DATASET RECORDS below:
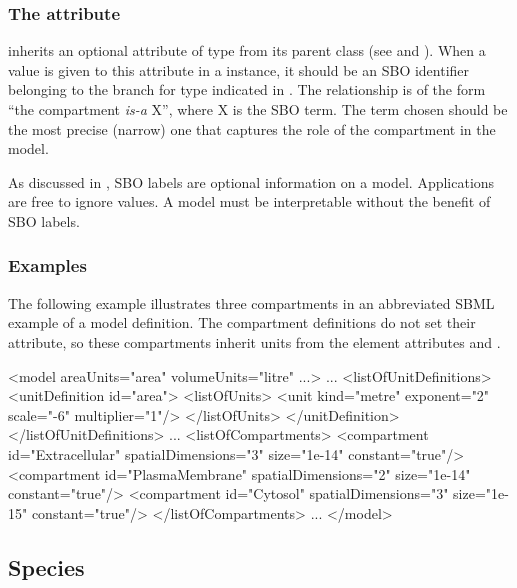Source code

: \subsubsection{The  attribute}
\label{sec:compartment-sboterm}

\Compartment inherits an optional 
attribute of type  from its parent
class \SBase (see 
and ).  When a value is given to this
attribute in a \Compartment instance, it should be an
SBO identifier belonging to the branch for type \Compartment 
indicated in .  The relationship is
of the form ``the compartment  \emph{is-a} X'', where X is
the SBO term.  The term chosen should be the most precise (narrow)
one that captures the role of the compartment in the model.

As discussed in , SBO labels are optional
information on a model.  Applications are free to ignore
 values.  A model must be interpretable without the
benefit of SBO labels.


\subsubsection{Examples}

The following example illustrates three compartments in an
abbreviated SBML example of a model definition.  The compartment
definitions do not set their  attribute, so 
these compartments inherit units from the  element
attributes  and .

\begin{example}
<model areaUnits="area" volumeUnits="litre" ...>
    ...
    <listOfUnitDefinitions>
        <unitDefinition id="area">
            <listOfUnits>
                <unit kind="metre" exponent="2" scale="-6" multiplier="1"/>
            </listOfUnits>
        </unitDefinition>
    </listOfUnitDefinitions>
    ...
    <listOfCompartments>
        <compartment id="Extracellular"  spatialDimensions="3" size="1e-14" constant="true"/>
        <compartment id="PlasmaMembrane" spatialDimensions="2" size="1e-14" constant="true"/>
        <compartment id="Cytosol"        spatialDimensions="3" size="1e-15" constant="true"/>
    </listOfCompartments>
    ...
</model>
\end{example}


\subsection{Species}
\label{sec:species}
End of DATASET RECORDS.
DATASET RECORDS below:
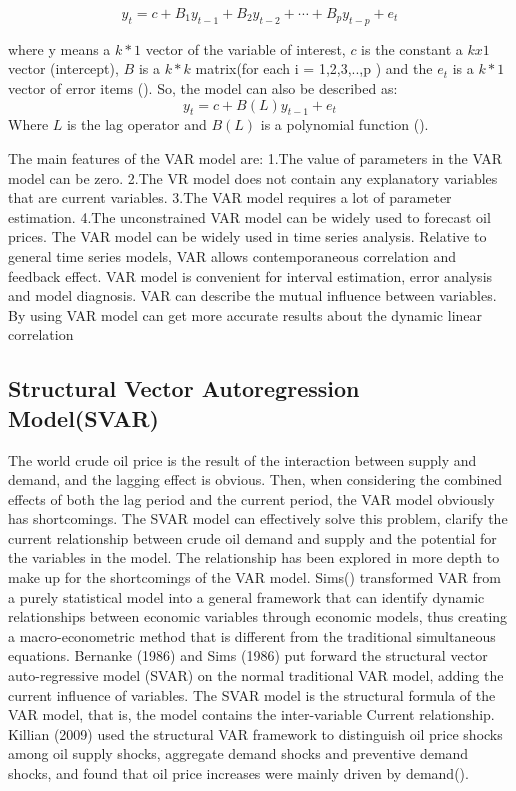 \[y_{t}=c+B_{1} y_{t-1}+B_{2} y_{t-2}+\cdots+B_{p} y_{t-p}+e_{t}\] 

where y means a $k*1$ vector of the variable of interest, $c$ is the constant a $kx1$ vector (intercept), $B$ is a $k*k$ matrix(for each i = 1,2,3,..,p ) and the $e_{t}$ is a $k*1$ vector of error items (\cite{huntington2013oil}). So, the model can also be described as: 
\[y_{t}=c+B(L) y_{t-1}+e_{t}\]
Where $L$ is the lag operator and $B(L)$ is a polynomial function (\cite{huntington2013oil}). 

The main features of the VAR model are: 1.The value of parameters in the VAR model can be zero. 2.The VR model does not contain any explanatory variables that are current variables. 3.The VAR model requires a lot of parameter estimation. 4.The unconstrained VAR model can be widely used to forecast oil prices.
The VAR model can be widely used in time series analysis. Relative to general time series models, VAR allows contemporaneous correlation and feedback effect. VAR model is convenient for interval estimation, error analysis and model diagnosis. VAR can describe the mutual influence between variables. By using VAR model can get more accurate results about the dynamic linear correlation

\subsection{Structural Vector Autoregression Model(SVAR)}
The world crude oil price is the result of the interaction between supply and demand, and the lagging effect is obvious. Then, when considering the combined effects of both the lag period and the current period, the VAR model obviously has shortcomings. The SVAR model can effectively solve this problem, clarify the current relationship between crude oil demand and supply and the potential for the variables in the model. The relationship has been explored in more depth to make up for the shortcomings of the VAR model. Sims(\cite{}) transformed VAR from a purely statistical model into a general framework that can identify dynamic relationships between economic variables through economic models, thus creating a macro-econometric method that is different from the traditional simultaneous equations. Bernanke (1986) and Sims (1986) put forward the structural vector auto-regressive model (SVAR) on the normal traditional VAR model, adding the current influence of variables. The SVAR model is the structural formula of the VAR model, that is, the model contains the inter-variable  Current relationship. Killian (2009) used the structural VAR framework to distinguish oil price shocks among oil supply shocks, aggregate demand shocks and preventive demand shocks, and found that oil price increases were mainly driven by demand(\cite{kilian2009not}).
End of DATASET RECORDS.
DATASET RECORDS below:
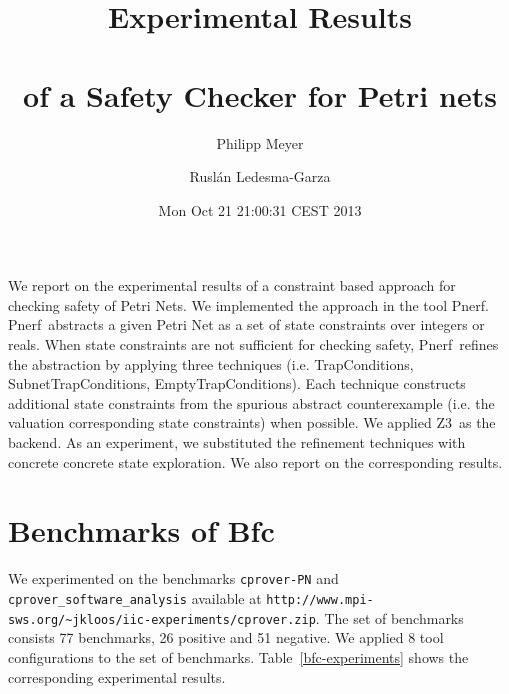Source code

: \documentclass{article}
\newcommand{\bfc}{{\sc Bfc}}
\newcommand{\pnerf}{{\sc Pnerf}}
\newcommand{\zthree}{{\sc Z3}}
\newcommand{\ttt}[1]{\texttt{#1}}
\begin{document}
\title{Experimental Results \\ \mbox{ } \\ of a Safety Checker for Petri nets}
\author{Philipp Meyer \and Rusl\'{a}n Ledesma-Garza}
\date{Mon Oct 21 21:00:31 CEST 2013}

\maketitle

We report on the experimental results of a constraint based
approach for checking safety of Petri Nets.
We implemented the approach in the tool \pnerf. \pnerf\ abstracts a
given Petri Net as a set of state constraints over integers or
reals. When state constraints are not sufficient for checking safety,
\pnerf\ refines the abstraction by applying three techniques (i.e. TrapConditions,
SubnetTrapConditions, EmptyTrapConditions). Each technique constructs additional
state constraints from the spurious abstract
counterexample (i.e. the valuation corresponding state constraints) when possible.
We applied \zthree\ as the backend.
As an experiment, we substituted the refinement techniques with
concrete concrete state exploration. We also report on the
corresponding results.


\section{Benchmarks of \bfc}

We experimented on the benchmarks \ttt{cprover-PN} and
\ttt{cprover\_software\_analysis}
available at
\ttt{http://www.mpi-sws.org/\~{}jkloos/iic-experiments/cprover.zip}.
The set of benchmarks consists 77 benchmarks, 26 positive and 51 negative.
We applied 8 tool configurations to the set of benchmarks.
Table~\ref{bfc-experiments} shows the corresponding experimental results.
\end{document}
End of DATASET RECORDS.
(TASK DESCRIPTION): Search the data for the string "constraints" and copy every line where it appears.

(SOLUTION):
given Petri Net as a set of state constraints over integers or
reals. When state constraints are not sufficient for checking safety,
state constraints from the spurious abstract
counterexample (i.e. the valuation corresponding state constraints) when possible.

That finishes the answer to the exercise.